One thing to try: hold the half-press a second or two before going to high, and see if the behaviour persists? 

That said, I am not accusing you of using the light wrong! You could've caught a lemon that has it mode-change parameters programmed wrongly, or a specimen from a buggy early batch. You should definitely call SureFire and see what they say. Don't forget to report back


----------



## glock_nor_cal (Aug 3, 2013)

cankster said:


> I just got my tactical EB2 and noticed something different about the switch operation I have never seen before on my other LX2 etc style lights. If I push the button through the low to the high quickly it goes straight to high of course. but if I release it and do it again it goes to low. If i do it again it goes to high, rinse repeat. So fully depressing then releasing then depressing the 2 stage button goes from high to low to high to low etc. On all my other surefire lights with this type of tailcap it would go high, high, high, high, high. I mean fully depressed should be high right?
> 
> Anyways it was just odd and very consistent, anybody else have a tactical version that does the same or different?
> 
> Cank.



Yes, mine does the same thing.


----------



## cankster (Aug 3, 2013)

Machete God, I don't have to do anything really fast to make it work that way, just press the button down to go to high, release, then do it again within 2 secs or sooner and it goes to low. If i go to low for a sec first, it always goes to high next. My other lights from Surefire do not act this way no matter how fast I push the button on and off. I really hope this was not programmed this way on purpose because I can not imagine why you would want that. If I want low i just push the button half way. I don't need it alternating between high on high, and low on high. Seems ridiculous to me if its purposeful.

I will call them Monday and report back.


----------



## JohnSmith (Aug 3, 2013)

Does anyone know when the clickies are coming? Tan in any version?


----------



## tonkem (Aug 3, 2013)

JohnSmith said:


> Does anyone know when the clickies are coming? Tan in any version?



You can order the tan from surefire's site, but at full retail, and only click options right now.


----------



## Robin24k (Aug 3, 2013)

cankster said:


> Machete God, I don't have to do anything really fast to make it work that way, just press the button down to go to high, release, then do it again within 2 secs or sooner and it goes to low.

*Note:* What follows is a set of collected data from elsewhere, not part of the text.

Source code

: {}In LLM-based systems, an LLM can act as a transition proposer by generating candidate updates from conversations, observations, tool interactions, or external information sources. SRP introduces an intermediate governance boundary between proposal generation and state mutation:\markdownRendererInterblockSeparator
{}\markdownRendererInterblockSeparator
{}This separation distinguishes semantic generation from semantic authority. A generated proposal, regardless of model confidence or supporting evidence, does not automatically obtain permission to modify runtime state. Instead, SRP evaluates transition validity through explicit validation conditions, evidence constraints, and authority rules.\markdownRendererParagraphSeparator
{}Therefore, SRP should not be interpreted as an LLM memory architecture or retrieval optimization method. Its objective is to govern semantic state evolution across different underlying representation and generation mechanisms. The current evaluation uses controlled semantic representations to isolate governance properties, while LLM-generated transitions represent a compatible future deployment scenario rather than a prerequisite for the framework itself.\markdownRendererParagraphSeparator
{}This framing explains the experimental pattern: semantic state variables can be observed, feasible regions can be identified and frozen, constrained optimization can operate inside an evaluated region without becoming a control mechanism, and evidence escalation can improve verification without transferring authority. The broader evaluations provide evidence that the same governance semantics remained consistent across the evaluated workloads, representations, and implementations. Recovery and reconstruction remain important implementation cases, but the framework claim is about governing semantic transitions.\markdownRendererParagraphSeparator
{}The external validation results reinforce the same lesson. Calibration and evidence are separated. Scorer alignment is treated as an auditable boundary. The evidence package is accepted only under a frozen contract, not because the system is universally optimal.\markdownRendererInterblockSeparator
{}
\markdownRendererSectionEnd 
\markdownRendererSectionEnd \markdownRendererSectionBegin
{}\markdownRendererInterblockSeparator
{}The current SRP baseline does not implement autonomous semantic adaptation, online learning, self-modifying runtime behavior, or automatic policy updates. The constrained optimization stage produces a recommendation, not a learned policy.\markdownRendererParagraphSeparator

If i go to low for a sec first, it always goes to high next. My other lights from Surefire do not act this way no matter how fast I push the button on and off. I really hope this was not programmed this way on purpose because I can not imagine why you would want that. If I want low i just push the button half way. I don't need it alternating between high on high, and low on high. Seems ridiculous to me if its purposeful.
> 
> I will call them Monday and report back.


This does repro on the EB1T, so it's in the firmware. I haven't noticed this before, so I forwarded your posts to SureFire.

Unless it's a known issue and customer service is aware, it probably needs to get escalated to engineering, so you may not get much useful information over the phone.


----------



## pjandyho (Aug 3, 2013)

It's probably using the same head as the clicky version. The clicky version changes output if current is sent to the circuitry in the head less than two seconds from off, so if the tactical version is using the same head it will explain why the light will go back to low if you fully depress the tail cap a second time in less than two seconds from when you last let go. This sucks. I honestly don't know what Surefire is thinking though. My older 200 lumen E2DL will remain on high on the second press after 1 sec from off and that is about the max I am going to wait for it to reset. Two seconds is too long.


----------



## cankster (Aug 3, 2013)

pjandyho said:


> It's probably using the same head as the clicky version. The clicky version changes output if current is sent to the circuitry in the head less than two seconds from off, so if the tactical version is using the same head it will explain why the light will go back to low if you fully depress the tail cap a second time in less than two seconds from when you last let go. This sucks. I honestly don't know what Surefire is thinking though. My older 200 lumen E2DL will remain on high on the second press after 1 sec from off and that is about the max I am going to wait for it to reset. Two seconds is too long.



For the clicky it makes perfect sense, its part of the UI. For the tactical its pointless at best and intolerable at worst. I do not want to ever consider how long its been, and whether I am about to go right to high or perhaps go right to low. I'm dying to find out if its purposeful by Surefire and if so can it be made to where high is always high?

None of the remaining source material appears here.